Here’s the complicated part: Robertson and his agent aren’t stupid. They know his earning power will skyrocket in the next 12 months if he establishes himself as a legitimate closer, so why would they settle for setup man dollars right now? I suppose Robertson and his family could really value the financial security that comes with signing right now, but even then there would have to be some compromise. The Yankees are planning to move Robertson into a more prominent role and at this point of his career, he’s earned the right to be paid accordingly. If the team doesn’t feel that way, then they could wait and get involved in the bidding way next winter.
Based mostly on the recent contracts but also considering things like performance and inflation, my guesstimate is that three years and $21M might be amenable to both the team and Robertson. That’s an average of $7M annually — they could structure the salaries something like $5M in 2013, $7.5M in 2014, and $8.5M in 2015 — which would be the record for a non-lolownership Rafael Soriano setup man. It would also be mid-range closer dollars, on par with guys like Jonathan Broxton and (the good version of) Brian Fuentes. Robertson would surely get more on the open market with a strong closer season under his belt, but remember, he’d be trading maximum earning potential for security by signing an extension.

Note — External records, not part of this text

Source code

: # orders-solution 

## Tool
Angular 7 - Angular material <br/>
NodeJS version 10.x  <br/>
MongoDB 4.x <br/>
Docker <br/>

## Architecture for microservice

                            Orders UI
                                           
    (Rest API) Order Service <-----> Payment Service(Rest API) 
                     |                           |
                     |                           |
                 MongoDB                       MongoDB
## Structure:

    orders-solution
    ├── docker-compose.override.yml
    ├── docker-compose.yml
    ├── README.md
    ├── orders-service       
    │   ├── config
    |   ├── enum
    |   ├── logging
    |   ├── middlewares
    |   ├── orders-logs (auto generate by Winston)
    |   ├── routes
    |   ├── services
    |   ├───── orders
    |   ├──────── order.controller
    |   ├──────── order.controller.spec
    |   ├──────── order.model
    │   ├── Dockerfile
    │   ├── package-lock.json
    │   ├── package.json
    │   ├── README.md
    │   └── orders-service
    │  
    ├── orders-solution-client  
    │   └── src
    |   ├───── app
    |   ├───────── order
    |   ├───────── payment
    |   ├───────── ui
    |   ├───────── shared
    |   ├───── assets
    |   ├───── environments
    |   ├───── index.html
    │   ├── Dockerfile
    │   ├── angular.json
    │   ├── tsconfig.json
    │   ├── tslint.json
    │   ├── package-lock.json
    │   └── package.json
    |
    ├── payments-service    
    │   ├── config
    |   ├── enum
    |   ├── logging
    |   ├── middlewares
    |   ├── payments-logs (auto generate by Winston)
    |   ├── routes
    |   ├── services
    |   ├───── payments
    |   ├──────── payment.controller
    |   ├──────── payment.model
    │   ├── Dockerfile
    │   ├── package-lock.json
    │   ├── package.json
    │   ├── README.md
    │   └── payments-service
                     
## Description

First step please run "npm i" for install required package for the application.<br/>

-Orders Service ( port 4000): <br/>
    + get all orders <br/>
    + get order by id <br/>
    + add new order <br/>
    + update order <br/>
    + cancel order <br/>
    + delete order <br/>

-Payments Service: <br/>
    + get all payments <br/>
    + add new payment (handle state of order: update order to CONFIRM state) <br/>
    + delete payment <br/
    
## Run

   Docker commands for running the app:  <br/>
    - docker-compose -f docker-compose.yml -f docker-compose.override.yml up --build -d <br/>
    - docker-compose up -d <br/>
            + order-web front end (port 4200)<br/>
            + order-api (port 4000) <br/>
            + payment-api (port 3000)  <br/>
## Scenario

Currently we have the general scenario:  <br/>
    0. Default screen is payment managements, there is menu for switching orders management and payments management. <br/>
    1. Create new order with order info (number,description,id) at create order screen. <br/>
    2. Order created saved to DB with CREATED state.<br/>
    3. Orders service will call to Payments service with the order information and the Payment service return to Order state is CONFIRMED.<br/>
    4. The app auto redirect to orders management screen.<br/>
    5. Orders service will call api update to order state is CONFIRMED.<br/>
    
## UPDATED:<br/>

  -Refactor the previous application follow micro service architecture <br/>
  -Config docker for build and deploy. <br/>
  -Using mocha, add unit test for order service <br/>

Relievers are the riskiest investments in baseball but teams still need them. Robertson is an upper-echelon reliever and the Yankees know pretty much everything there is to know about him. They know his work ethic, his mechanics, his stuff, his medical history, his family, the whole nine. All of that is important when deciding whether to commit to someone long-term. The Yankees might not like the idea of signing Robertson for multiple years, it’s possible they think he’s an injury risk or whatever, but if they do want to keep him around well into the future, then they should look into signing him this winter before he racks up a ton of saves and the price tag goes way up.